The spin only magnetic moment of the $$\left[\mathrm{Mn}\left(\mathrm{H}_{2} \mathrm{O}\right)_{6}\right]^{2+}$$ complex can be calculated using the formula:

μ = $$\sqrt {n\left( {n + 2} \right)} $$ Bohr magnetons

Where n is the number of unpaired electrons in the complex. To find the number of unpaired electrons in $$\left[\mathrm{Mn}\left(\mathrm{H}_{2} \mathrm{O}\right)_{6}\right]^{2+}$$, we can use the electron configuration of the Mn ion:

For Mn²⁺ : 1s² 2s² 2p⁶ 3s² 3p⁶ 3d⁵

From the electron configuration, we can see that Mn²⁺ has 5 unpaired electrons.
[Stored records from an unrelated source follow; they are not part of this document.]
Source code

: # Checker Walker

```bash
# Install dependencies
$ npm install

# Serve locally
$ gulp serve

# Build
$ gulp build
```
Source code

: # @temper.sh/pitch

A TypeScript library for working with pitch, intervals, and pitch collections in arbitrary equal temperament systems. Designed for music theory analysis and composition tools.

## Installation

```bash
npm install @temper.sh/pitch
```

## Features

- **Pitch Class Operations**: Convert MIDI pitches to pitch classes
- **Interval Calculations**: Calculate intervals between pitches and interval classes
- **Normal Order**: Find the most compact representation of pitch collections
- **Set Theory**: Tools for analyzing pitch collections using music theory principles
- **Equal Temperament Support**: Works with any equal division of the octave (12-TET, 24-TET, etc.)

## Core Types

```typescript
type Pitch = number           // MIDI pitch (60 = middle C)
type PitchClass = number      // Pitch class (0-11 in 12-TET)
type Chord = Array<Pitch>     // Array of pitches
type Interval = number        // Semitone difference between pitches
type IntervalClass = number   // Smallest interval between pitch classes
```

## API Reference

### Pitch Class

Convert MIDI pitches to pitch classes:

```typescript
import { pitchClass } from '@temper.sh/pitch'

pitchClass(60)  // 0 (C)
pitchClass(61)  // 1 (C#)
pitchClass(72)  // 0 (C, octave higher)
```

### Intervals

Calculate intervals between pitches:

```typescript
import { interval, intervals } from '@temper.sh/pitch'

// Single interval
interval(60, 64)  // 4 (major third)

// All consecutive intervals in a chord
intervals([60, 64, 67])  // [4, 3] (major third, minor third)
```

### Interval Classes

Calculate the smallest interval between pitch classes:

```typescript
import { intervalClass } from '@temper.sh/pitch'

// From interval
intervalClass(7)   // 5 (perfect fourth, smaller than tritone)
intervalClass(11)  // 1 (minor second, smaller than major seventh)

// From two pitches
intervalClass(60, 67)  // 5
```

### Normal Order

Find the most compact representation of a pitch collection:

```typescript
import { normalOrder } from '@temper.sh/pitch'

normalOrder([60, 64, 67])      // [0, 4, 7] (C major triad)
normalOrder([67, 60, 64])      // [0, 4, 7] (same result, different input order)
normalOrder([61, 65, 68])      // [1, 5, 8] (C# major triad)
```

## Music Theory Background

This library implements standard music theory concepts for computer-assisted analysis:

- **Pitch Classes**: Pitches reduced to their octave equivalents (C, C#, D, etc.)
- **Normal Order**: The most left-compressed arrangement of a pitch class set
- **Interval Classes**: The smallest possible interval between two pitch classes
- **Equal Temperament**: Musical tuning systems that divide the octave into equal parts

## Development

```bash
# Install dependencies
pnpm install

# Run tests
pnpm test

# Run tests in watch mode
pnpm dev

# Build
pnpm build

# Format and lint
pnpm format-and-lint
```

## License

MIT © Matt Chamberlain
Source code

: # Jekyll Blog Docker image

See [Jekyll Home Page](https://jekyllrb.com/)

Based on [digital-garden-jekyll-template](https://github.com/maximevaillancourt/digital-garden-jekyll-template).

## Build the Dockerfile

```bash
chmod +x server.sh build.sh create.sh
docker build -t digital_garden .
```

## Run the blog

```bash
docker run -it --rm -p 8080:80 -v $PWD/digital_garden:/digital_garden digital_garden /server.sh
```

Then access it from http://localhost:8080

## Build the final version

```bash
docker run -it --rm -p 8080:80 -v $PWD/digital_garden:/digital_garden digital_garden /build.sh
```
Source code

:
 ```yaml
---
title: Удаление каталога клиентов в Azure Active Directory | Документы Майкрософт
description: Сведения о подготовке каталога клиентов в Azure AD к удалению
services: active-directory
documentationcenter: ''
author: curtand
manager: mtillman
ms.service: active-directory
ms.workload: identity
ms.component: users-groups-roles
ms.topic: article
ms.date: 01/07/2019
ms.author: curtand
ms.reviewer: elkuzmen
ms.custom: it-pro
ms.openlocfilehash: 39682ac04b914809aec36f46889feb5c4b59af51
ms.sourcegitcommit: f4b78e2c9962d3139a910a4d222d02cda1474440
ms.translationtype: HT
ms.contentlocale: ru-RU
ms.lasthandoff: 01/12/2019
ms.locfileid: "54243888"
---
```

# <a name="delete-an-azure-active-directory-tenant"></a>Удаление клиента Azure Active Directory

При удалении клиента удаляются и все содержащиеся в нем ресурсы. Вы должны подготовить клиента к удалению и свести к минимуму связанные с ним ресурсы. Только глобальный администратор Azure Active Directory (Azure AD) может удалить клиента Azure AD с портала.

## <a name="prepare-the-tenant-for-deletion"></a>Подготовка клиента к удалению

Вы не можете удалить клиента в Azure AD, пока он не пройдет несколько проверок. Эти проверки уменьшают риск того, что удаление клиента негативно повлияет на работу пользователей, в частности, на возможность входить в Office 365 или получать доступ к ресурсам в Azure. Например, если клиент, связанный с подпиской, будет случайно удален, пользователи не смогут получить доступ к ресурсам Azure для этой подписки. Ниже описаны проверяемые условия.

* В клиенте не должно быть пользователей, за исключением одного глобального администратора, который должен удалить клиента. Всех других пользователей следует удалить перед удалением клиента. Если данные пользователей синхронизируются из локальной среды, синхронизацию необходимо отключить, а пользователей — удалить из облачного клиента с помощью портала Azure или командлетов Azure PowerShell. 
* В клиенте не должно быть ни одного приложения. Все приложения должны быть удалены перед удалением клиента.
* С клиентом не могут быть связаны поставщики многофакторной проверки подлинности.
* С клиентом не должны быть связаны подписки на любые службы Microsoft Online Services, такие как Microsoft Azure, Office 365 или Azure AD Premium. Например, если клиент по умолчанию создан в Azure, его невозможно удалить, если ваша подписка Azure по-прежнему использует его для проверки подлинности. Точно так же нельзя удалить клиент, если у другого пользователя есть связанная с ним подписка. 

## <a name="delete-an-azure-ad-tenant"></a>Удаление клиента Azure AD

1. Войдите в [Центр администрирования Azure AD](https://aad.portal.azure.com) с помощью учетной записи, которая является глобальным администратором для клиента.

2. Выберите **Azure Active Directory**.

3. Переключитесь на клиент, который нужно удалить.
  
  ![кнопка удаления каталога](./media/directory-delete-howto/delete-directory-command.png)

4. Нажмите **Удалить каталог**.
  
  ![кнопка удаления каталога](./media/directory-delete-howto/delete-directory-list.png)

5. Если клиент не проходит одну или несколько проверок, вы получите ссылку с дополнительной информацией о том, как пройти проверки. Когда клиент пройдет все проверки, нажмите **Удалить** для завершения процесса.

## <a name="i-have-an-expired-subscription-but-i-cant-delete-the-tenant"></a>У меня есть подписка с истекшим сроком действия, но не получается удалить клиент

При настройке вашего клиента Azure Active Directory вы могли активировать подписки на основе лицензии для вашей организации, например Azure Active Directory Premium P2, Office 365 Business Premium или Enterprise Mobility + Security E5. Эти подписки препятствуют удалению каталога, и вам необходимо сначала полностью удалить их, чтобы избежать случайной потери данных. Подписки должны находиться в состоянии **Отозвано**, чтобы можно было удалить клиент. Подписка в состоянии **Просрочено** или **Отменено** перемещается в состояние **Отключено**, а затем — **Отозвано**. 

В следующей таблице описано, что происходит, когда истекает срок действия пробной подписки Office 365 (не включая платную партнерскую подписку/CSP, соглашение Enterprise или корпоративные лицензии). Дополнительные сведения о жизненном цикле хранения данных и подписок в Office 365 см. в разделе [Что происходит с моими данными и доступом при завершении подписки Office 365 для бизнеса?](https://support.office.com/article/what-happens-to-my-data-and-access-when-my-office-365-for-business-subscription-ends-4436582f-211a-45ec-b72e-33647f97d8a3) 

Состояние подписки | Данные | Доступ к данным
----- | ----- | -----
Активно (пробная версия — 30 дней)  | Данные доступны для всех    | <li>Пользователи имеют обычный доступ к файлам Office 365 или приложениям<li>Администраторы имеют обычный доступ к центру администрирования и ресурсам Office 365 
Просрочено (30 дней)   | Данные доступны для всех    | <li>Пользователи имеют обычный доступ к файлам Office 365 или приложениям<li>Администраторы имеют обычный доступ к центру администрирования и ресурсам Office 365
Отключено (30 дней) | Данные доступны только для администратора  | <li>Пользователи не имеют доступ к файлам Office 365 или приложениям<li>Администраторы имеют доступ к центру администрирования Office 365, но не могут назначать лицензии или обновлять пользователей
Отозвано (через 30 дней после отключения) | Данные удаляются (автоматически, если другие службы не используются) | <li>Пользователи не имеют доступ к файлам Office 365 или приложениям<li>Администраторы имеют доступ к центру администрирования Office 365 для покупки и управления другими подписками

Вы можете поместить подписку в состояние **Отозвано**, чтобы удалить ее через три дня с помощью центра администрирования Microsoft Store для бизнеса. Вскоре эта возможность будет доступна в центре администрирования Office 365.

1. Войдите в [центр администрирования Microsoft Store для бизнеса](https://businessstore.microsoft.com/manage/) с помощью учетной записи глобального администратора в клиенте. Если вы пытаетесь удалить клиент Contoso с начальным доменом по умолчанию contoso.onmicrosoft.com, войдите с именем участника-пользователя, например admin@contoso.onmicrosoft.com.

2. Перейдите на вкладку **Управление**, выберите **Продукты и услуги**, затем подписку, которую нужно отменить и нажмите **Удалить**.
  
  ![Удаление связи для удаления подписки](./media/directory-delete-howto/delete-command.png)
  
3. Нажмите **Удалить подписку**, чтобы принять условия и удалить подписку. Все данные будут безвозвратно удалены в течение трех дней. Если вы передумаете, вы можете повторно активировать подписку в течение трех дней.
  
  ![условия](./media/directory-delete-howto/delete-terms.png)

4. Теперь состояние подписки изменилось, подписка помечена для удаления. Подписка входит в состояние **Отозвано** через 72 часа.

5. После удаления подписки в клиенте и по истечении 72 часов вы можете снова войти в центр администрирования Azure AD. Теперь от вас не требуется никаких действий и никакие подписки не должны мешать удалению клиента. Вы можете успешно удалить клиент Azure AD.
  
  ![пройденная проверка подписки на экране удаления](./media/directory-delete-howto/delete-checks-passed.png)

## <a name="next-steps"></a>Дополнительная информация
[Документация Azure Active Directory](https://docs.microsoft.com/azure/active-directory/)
Thus, the spin only magnetic moment of $$\left[\mathrm{Mn}\left(\mathrm{H}_{2} \mathrm{O}\right)_{6}\right]^{2+}$$ is:

μ = $$\sqrt {5\left( {5 + 2} \right)} $$ = $$\sqrt {35} $$ = 5.9 Bohr Magnetons

The nearest integer to 5.9 is 6.

Hence, the spin only magnetic moment of $$\left[\mathrm{Mn}\left(\mathrm{H}_{2} \mathrm{O}\right)_{6}\right]^{2+}$$ is 6 Bohr magnetons.